The Coming Storm
Posted on August 4, 2011
I’ve been feeling a little down today as a few thoughts in my head coalesce. I feel a perfect storm is coming, a revelation of what our society is really like under the surface. The following is a little melancholy – be warned!
What are the winds that make this storm?
First, we have a rapidly ageing workforce, and a majority of the population will be beyond working age. Two major consequences flow from this: 1) that there will be less tax dollars to fund human services such as mental health, community development, youth work, family support etc; 2) a generation which is, in general, more likely to serve the community, is going to disappear soon.
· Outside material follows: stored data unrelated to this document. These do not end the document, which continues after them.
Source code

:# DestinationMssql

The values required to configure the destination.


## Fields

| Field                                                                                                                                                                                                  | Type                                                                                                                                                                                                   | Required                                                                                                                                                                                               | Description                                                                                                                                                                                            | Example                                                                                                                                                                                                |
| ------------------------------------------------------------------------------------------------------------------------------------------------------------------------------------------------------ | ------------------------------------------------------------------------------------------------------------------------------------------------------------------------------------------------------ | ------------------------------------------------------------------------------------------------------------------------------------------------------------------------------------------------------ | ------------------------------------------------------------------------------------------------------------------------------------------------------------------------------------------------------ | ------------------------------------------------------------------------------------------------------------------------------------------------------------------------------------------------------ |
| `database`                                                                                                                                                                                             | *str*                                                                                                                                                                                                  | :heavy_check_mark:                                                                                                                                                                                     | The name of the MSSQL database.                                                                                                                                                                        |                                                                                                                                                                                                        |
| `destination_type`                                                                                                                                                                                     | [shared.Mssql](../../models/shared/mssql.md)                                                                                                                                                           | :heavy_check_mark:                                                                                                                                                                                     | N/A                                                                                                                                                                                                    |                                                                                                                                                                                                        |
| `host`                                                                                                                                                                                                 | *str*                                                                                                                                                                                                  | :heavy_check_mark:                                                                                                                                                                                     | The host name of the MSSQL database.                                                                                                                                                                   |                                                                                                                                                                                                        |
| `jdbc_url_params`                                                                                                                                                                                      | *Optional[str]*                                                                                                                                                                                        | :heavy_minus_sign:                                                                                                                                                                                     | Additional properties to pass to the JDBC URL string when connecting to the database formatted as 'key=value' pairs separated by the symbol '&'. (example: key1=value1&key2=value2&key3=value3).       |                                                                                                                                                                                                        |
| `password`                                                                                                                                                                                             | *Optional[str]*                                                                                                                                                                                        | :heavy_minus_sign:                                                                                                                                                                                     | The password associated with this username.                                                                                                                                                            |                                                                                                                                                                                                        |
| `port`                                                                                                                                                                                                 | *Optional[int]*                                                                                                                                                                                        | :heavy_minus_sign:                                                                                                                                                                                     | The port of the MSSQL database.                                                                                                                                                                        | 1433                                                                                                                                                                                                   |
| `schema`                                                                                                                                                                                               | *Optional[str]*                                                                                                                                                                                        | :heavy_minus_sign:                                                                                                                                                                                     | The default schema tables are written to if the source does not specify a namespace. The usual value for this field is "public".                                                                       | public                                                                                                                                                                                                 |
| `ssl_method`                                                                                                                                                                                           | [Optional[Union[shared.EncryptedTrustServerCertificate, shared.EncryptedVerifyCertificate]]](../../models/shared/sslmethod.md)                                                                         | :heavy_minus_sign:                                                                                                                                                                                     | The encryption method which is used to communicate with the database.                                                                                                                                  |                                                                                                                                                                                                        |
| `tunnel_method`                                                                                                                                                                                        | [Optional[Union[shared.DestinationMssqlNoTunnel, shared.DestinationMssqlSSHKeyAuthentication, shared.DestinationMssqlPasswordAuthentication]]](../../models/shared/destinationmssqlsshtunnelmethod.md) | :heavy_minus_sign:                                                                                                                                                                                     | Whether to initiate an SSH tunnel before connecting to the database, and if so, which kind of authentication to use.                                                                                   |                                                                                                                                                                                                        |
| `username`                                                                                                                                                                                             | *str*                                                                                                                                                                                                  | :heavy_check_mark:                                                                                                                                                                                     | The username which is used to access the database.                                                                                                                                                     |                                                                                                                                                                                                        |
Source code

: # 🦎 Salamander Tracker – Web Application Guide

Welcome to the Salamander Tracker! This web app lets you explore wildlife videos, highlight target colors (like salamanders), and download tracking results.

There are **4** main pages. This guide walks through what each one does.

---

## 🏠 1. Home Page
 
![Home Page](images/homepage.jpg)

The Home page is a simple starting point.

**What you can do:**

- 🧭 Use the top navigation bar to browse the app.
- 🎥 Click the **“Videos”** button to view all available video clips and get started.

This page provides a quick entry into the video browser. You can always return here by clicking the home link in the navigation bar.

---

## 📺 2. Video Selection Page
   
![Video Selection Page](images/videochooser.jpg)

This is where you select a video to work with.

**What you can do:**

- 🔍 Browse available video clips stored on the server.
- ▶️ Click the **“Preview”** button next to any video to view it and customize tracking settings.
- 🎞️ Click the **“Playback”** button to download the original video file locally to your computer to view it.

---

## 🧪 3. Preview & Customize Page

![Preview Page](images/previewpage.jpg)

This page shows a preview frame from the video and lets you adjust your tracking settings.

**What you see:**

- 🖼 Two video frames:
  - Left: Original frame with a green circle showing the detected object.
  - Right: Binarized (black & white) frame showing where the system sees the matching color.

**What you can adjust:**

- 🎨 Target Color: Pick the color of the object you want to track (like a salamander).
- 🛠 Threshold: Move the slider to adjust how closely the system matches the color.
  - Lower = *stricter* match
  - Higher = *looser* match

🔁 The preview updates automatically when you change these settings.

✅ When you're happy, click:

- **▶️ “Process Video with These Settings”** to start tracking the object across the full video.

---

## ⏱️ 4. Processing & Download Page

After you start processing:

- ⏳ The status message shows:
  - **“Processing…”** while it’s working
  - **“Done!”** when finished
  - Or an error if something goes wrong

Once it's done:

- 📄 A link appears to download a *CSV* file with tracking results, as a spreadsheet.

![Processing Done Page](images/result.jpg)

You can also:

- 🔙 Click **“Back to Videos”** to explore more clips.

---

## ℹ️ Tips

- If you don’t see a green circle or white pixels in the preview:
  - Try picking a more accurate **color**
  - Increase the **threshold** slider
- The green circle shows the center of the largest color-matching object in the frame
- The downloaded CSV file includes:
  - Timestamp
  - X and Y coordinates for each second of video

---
Second, my wife came back from a work conference at which a Department of Human Services (DHS) senior bureaucrat foresaw the withering of the welfare sector as the financial crisis that is currently engulfing Europe inevitably finds its way to Australia. Funding to nonprofits and human services will be cut drastically, with the idea of the Big Society coming to the fore. The Big Society is a UK policy of devolution of responsibility for communities to the local level. Usually, I am all for a such a redistribution of power to the local level: it gives responsibility and ownership to people on the ground, who know what their community’s need. My first thought was – that’s great that the financial crisis has stimulated such a creative policy.
But then the crunch came.
Mark Sayers spoke at “Heartland”, a Christian youth work training event organised by Praxis and others in Bendigo. There, he mapped the cultural terrain that youth workers need to navigate. Mark’s main point is that youth and young adults approach life from a consumer perspective. That is, choices of all descriptions (phone, job, education, church, relationships) are re-framed in terms of what is good for the individual. The arena of decision-making has become the individual, rather than the community. Mark gave a rousing challenge to us there, to model wholehearted commitment to the cause of the reign of God.
You might be able to see the connections I’m making here. The factors of ageing population and financial crisis/Big Society require a new generation of people committed to the common good, who make decisions within that orbit rather than their personal needs. Great! But the pervasiveness of a consumerist worldview, across most of the population, means that people generally have a consumer approach to community service. I’ll do this homework club until I get bored; I’ll read to these kids until their parents frustrate me; I’ll visit the nursing home for as long as it’s ‘rewarding’; I’ll mentor those young people until I get a job offer interstate. This consumer approach to community service doesn’t build a community, it undermines it. Let me say that this attitude is not limited to young people and young adults.
What is needed? A body of people committed to the wellbeing of others and the community beyond personal comfort, whose source of motivation comes from beyond what others can give me. Sounds like the Church. Jesus Christ’s outright denial of a culture of reciprocity, which consumerism relies on (I’ll buy this if it gets me that; I’ll participate if I get X), is the good soil in which commitment to the common good can be fostered. And here is where I get alternately despondent and hopeful. On the one hand, the Church is withering away in Australia, and its numerically successful instances often rely on consumerism. On the other hand, there is a new movement of Christians excited about mission, pouring energy into their neighbours, schools, workplaces and communal institutions – that gives me courage!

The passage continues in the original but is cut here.